**Task goal**. In full and without change, retype the records.

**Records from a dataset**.
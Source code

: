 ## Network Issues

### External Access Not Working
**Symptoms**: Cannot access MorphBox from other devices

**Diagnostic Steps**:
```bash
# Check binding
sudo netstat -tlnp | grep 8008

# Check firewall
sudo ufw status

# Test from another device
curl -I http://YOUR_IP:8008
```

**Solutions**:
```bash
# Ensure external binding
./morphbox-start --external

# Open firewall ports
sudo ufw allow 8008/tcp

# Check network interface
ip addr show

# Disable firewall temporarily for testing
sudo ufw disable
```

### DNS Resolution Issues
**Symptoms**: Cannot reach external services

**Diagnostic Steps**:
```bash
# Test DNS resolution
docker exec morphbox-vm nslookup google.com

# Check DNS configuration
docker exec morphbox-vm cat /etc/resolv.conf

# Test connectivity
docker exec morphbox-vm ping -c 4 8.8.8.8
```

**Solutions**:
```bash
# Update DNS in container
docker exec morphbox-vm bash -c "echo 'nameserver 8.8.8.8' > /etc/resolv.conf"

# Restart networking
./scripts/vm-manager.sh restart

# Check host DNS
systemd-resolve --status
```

**Exercise answer**.
Source code

: ## Network Issues

### External Access Not Working
**Symptoms**: Cannot access MorphBox from other devices

**Diagnostic Steps**:
```bash
# Check binding
sudo netstat -tlnp | grep 8008

# Check firewall
sudo ufw status

# Test from another device
curl -I http://YOUR_IP:8008
```

**Solutions**:
```bash
# Ensure external binding
./morphbox-start --external

# Open firewall ports
sudo ufw allow 8008/tcp

# Check network interface
ip addr show

# Disable firewall temporarily for testing
sudo ufw disable
```

### DNS Resolution Issues
**Symptoms**: Cannot reach external services

**Diagnostic Steps**:
```bash
# Test DNS resolution
docker exec morphbox-vm nslookup google.com

# Check DNS configuration
docker exec morphbox-vm cat /etc/resolv.conf

# Test connectivity
docker exec morphbox-vm ping -c 4 8.8.8.8
```

**Solutions**:
```bash
# Update DNS in container
docker exec morphbox-vm bash -c "echo 'nameserver 8.8.8.8' > /etc/resolv.conf"

# Restart networking
./scripts/vm-manager.sh restart

# Check host DNS
systemd-resolve --status
```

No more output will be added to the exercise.